The answer must be a single number: how many lines of the records below hold the word "Durante".

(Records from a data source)
##########

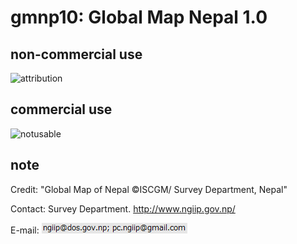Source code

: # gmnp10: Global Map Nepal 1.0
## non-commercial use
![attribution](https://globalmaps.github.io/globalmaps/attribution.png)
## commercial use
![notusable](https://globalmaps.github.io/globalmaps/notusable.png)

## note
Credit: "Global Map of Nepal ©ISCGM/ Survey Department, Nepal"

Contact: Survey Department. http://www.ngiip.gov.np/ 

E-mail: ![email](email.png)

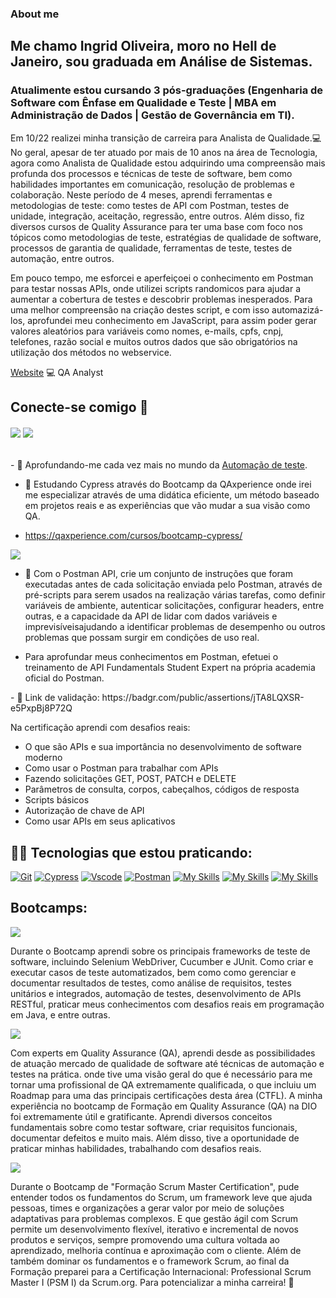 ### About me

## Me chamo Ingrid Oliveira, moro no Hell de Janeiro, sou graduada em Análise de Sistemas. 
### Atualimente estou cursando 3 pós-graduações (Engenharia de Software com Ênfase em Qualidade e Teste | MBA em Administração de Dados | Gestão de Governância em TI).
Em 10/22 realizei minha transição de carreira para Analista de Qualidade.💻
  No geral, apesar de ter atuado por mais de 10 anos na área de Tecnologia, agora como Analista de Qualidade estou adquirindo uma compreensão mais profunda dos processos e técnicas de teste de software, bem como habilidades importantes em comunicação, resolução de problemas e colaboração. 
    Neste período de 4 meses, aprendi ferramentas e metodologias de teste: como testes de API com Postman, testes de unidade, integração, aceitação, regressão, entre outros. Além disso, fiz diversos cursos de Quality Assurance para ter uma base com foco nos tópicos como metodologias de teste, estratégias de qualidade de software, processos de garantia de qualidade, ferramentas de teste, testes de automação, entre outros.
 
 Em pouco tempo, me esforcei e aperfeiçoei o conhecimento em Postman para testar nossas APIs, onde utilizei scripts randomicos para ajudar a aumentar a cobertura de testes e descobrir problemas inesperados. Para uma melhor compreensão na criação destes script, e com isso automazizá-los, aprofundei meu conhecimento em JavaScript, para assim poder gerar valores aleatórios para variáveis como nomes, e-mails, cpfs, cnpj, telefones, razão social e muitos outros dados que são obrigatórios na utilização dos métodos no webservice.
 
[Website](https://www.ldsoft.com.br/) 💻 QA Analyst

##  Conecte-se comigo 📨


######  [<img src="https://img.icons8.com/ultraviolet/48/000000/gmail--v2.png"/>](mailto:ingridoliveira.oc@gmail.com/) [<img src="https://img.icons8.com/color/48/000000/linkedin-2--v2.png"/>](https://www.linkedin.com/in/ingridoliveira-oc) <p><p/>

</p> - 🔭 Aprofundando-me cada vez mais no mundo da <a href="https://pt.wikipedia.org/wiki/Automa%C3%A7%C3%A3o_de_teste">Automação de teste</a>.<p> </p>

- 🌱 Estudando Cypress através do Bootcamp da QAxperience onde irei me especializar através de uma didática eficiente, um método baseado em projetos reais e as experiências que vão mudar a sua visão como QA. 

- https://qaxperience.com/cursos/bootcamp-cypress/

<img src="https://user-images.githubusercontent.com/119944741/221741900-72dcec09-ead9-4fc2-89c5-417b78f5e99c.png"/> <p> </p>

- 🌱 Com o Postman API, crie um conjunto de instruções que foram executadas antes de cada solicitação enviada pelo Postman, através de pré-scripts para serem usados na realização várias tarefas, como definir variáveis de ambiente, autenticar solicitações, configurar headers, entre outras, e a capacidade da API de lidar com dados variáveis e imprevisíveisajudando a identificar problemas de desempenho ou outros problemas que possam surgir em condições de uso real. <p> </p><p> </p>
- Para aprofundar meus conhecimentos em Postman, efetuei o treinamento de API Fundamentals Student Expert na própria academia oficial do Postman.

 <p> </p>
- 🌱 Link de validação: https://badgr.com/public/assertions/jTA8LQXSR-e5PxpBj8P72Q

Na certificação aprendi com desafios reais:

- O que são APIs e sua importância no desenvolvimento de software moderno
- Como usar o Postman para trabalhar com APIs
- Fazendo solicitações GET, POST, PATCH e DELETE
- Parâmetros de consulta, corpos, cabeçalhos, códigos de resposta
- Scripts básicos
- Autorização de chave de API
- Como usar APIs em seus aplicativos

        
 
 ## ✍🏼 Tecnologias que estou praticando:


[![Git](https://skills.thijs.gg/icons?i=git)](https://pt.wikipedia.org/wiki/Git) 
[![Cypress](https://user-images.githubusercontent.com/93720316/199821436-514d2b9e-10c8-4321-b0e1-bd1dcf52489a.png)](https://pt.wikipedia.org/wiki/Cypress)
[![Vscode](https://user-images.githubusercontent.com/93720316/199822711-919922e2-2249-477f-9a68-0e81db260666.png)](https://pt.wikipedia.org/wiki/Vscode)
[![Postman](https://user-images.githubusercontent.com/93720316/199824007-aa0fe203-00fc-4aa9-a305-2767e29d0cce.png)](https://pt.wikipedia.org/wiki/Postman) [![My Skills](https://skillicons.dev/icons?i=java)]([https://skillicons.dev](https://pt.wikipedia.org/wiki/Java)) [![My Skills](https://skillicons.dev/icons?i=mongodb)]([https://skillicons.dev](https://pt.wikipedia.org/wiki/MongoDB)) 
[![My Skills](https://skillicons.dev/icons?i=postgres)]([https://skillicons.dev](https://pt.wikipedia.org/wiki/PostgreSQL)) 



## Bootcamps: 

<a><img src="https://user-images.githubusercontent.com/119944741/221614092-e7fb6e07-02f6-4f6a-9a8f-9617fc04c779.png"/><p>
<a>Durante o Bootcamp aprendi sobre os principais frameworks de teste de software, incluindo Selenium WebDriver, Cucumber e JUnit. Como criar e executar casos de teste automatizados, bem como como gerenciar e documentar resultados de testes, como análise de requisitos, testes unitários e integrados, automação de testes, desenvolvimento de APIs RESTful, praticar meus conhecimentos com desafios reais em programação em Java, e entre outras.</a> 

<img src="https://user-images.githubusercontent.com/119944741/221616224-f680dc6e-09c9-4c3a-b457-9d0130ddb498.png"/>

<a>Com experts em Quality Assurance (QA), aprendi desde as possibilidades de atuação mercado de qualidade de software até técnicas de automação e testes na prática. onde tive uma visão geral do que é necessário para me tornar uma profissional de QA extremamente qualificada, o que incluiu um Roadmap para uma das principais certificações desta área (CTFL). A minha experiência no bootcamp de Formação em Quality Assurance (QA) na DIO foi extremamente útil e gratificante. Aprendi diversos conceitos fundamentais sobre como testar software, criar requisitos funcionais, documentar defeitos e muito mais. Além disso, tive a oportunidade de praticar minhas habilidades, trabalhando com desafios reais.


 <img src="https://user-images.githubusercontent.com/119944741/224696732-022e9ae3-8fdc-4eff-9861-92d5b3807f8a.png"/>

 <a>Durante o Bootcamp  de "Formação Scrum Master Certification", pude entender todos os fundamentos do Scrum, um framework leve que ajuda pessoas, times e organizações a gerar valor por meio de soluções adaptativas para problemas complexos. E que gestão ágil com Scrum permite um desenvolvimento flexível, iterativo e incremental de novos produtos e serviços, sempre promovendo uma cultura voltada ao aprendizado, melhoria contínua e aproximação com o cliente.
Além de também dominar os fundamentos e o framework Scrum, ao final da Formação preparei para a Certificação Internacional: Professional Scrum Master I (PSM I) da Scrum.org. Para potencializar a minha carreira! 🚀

##########

» Exercise answer
2